Chronique de la troisième journée du convoi de l’est : l’état d’urgence n’a aucun Sens.

25 novembre, malgré les nuages noirs et lourds qui s’accumulent au-dessus de nos têtes les vélos empruntent les petites routes pour aller en direction de Sens, l’étape du soir. La journée s’annonce difficile : 90 km et des averses qui se préparent. Malgré l’apparente monotonie des grandes plaines calcaires et céréalières que l’on perçoit depuis les grandes départementales, on découvre de jolis coins d’Yonne en roulant sur les petites routes peu fréquentées qui sinuent parmi vallées, forêts, anciens corps de ferme et haras en briques… Les rafales d’eau qu’on avale sont l’occasion de tester l’étanchéité de nos protections de pluies et de faire des comparaisons entre nos sacs poubelles pour chaussures imperméables. On fait une pause à mi-chemin pour un bon repas chaud préparé par les copain.e.s du convoi véhicule. Le rapprochement avec la métropole francilienne est de plus en plus perceptible : certains villages se sont déjà transformés en villages-gîtes touristiques, tandis que quelques lotissements se construisent ici et là. Après tout, on n’est qu’à 150km de Paris, autant dire la proche banlieue…

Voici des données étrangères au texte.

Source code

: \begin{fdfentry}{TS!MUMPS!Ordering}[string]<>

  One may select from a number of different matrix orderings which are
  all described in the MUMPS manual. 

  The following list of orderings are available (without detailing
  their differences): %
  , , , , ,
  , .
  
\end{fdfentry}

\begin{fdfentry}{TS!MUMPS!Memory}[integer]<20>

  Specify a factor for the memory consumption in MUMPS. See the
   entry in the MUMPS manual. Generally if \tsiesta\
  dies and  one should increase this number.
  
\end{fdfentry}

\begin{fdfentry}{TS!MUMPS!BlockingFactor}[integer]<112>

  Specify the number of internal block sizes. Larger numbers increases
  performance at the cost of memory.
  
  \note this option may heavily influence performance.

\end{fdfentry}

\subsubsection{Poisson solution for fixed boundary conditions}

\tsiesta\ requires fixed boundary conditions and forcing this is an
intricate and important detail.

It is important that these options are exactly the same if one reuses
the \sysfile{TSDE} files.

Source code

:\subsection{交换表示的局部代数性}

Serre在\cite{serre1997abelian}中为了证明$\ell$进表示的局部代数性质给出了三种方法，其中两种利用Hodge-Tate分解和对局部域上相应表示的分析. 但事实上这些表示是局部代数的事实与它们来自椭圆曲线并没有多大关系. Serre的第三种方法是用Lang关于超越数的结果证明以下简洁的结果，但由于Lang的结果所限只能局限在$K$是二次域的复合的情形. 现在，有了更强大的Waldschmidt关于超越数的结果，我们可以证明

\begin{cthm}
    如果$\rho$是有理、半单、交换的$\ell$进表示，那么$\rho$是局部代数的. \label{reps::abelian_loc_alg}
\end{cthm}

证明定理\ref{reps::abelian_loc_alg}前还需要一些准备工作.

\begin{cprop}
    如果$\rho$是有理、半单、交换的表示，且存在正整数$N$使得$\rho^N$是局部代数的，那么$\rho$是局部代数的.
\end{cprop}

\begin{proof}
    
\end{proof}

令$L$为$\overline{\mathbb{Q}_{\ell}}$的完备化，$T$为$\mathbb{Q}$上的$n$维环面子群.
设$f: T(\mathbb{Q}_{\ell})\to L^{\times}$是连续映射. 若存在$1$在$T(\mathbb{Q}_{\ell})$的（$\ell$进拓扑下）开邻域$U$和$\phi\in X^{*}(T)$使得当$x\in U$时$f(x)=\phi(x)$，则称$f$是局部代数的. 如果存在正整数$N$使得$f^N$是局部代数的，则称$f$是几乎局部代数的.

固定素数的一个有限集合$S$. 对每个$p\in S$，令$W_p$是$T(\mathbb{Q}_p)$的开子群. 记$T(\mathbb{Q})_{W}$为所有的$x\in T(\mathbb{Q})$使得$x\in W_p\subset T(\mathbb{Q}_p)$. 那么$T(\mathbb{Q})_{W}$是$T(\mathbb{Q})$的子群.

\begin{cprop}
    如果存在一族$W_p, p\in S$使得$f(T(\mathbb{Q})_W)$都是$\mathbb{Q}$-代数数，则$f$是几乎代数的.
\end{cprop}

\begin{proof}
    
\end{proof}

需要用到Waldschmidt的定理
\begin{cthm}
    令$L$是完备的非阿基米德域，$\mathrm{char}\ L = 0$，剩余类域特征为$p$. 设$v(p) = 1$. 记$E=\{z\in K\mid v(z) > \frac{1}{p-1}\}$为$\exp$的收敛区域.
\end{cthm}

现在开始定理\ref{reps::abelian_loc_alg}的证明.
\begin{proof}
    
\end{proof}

On arrive à Sens vers 17h30 après avoir roulé près de 90 km, en respectant tranquillement le rythme de chacun.e malgré la longueur de l’étape et les intempéries. C’est vraiment chouette de fonctionner à une quinzaine de personnes en vélo avec un camping-car pour les besoins de repos et de logistique. Même si tout le monde n’a pas le même rythme que les pauses sont fréquentes, on est tout.e.s contents de prendre le temps de faire ce chemin ensemble, et conscients du sens politique de notre geste. Même si on n’est pas très équipés niveaux banderoles et tracts, et que nous ne sommes pas aussi visibles que le convoi de l’ouest, notre épopée commune pour rejoindre les mobilisations contre la COP21 nous remplit déjà d’une grande joie.

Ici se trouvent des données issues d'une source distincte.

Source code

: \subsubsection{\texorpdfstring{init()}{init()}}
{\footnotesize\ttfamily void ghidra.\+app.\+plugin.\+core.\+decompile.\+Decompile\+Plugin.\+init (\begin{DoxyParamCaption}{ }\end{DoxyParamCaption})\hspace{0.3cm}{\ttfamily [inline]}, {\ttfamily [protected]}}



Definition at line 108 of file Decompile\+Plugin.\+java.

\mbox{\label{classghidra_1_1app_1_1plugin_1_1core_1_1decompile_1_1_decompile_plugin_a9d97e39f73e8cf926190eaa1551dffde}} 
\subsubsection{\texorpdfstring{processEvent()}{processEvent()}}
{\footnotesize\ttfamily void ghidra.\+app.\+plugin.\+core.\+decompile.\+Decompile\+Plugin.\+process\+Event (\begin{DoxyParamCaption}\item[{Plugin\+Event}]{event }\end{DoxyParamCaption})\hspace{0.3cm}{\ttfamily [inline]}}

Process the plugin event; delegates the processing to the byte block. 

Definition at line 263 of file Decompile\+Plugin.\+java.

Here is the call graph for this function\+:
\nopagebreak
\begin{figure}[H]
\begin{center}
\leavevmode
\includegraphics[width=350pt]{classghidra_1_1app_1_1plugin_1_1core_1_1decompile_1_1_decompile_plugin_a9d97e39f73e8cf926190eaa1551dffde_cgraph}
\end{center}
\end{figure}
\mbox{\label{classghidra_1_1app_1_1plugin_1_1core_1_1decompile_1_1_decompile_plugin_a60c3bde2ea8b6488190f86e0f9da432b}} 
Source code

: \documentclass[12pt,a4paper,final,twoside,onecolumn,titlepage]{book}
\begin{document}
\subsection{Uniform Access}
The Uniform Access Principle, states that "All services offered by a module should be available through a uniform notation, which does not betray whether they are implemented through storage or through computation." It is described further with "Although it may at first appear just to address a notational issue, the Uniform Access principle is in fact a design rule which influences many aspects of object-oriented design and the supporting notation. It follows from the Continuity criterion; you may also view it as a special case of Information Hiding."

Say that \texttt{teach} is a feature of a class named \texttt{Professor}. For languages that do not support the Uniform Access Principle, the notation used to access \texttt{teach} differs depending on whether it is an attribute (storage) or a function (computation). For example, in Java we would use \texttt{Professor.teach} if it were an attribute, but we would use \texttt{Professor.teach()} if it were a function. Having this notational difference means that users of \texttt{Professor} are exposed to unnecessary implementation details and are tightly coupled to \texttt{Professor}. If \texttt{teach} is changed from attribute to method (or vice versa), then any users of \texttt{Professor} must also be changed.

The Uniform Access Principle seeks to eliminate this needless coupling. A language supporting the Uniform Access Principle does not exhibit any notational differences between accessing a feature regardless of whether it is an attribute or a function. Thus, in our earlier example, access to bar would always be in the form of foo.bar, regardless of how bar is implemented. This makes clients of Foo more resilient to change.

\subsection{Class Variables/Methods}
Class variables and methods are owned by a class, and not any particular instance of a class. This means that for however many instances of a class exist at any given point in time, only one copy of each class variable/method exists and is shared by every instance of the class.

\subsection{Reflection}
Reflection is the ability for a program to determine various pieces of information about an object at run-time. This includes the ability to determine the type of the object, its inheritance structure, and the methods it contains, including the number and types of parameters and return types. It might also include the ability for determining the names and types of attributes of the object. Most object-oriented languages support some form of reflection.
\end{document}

A Sens, on apprend que des gens proposent de faire un rassemblement devant la sous-préfecture de l’Yonne pour dénoncer la politique d’état d’urgence et ses manifestations répressives : instauration sans raisons apparentes d’un couvre-feu le week-end dans le quartier populaire de Champs Plaisants à Sens suite à une perquisition a priori non liée aux attentats du 13 novembre ; interdiction de manifestation en Ile-de-France ; blocage du convoi de Notre-Dame-des-Landes ; répression des manifestants du 22 novembre, convocations devant les commissariats, perquisitions réalisés dans différents lieux de vie et lieux politiques à Paris, et vagues d’assignations à résidence de personnes soi-disant investies dans des actions en vue de la COP21 dans différentes villes de France (toutes les infos sur https://paris-luttes.info et http://anticop21.org)… Le texte du tract est reproduit ci-dessous.

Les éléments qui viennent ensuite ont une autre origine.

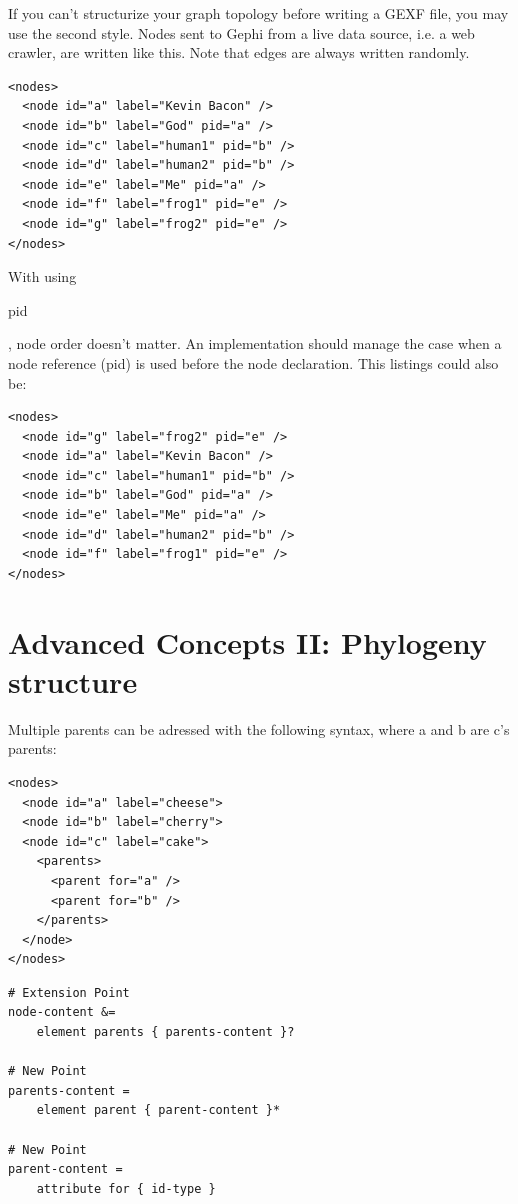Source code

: \documentclass[a4paper,10pt]{article}
\begin{document}
If you can't structurize your graph topology before writing a GEXF file, you may use the second style. Nodes sent to Gephi from a live data source, i.e. a web crawler, are written like this. Note that edges are always written randomly.

\lstset{ style=gexf }
\begin{lstlisting}[caption={Second way},label=hierarchy2]
<nodes>
  <node id="a" label="Kevin Bacon" />
  <node id="b" label="God" pid="a" />
  <node id="c" label="human1" pid="b" />
  <node id="d" label="human2" pid="b" />
  <node id="e" label="Me" pid="a" />
  <node id="f" label="frog1" pid="e" />
  <node id="g" label="frog2" pid="e" />
</nodes>
\end{lstlisting}

With using \begin{footnotesize}pid\end{footnotesize}, node order doesn't matter. An implementation should manage the case when a node reference (pid) is used before the node declaration. This listings could also be:

\lstset{ style=gexf }
\begin{lstlisting}[caption={Second way randomized},label=hierarchy22]
<nodes>
  <node id="g" label="frog2" pid="e" />
  <node id="a" label="Kevin Bacon" />
  <node id="c" label="human1" pid="b" />
  <node id="b" label="God" pid="a" />
  <node id="e" label="Me" pid="a" />
  <node id="d" label="human2" pid="b" />
  <node id="f" label="frog1" pid="e" />
</nodes>
\end{lstlisting}


\section{Advanced Concepts II: Phylogeny structure} \label{hierarchy}

Multiple parents can be adressed with the following syntax, where a and b are c's parents:
\lstset{ style=gexf }
\begin{lstlisting}[caption={Multiple parents},label=phylogeny1]
<nodes>
  <node id="a" label="cheese">
  <node id="b" label="cherry">
  <node id="c" label="cake">
    <parents>
      <parent for="a" />
      <parent for="b" />
    </parents>
  </node>
</nodes>
\end{lstlisting}

\lstset{ style=rnc }
\begin{lstlisting}[caption={Phylogeny Specification},label=phylogenyRNC]
# Extension Point
node-content &=
    element parents { parents-content }?

# New Point
parents-content =
    element parent { parent-content }*

# New Point
parent-content =
    attribute for { id-type }
\end{lstlisting}
\end{document}
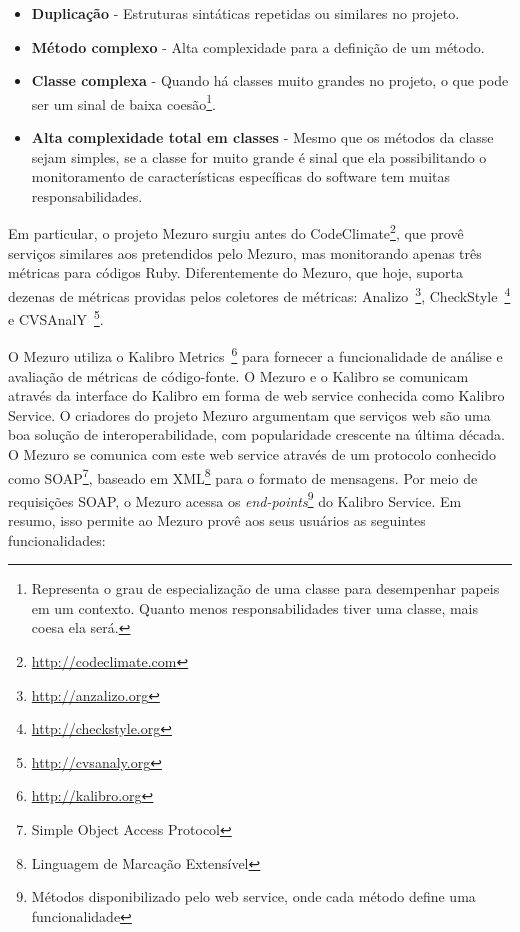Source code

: \begin{itemize}
	\begin{itemize}
	\item \textbf{Duplicação} - Estruturas sintáticas repetidas ou similares no projeto.
	\item \textbf{Método complexo} - Alta complexidade para a definição de um método.
	\item \textbf{Classe complexa} - Quando há classes muito grandes no projeto, o que pode ser um sinal de baixa coesão\footnote{Representa o grau de especialização de uma classe para desempenhar papeis em um contexto. Quanto menos responsabilidades tiver uma classe, mais coesa ela será.}.
	\item \textbf{Alta complexidade total em classes} - Mesmo que os métodos da classe sejam simples, se a classe for muito grande é sinal que ela possibilitando o monitoramento de características específicas do software tem muitas responsabilidades.
	\end{itemize}
\end{itemize}
    
Em particular, o projeto Mezuro surgiu antes do CodeClimate\footnote{\url{http://codeclimate.com}}, que provê serviços similares aos pretendidos pelo Mezuro, mas monitorando apenas três métricas para códigos Ruby. Diferentemente do Mezuro, que hoje, suporta dezenas de métricas providas pelos coletores de métricas: Analizo~\footnote{\url{http://anzalizo.org}}, CheckStyle~\footnote{\url{http://checkstyle.org}} e CVSAnalY~\footnote{\url{http://cvsanaly.org}}.



O Mezuro utiliza o Kalibro Metrics~\footnote{\url{http://kalibro.org}} para fornecer a funcionalidade de análise e avaliação de métricas de código-fonte. O Mezuro e o Kalibro se comunicam através da interface do Kalibro em forma de web service conhecida como Kalibro Service.
%
O criadores do projeto Mezuro argumentam que serviços web são uma boa solução de interoperabilidade, com popularidade crescente na última década. O Mezuro se comunica com este web service através de um protocolo conhecido como SOAP\footnote{Simple Object Access Protocol}, baseado em XML\footnote{Linguagem de Marcação Extensível} para o formato de mensagens.
%
Por meio de requisições SOAP, o Mezuro acessa os \textit{end-points}\footnote{Métodos disponibilizado pelo web service, onde cada método define uma funcionalidade} do Kalibro Service. Em resumo, isso permite ao Mezuro provê aos seus usuários as seguintes funcionalidades:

« Appel à rassemblement contre l’état d’urgence et la pseudo-politique sécuritaire à Sens et ailleurs 

L’Etat policier renforcé après les attentats du 13 novembre s’est encore étendu vendredi 20 novembre dans la petite ville de province de Sens par l’instauration d’un couvre-feu dans le quartier des Champs-Plaisants. La circulation a été interdite de 22h à 6h, obligeant les habitants à se cloîtrer chez eux. Sous couvert de sécurité, la mairesse a ainsi forcé l’annulation de deux concerts, et envisagé des mesures saugrenues touchant la vie des gens. Nous avons pu constater que la cité visée par ces mesures policières est pourtant très calme et ses habitants très accueillants et chaleureux : c’est donc bien une politique raciste qui s’applique ici.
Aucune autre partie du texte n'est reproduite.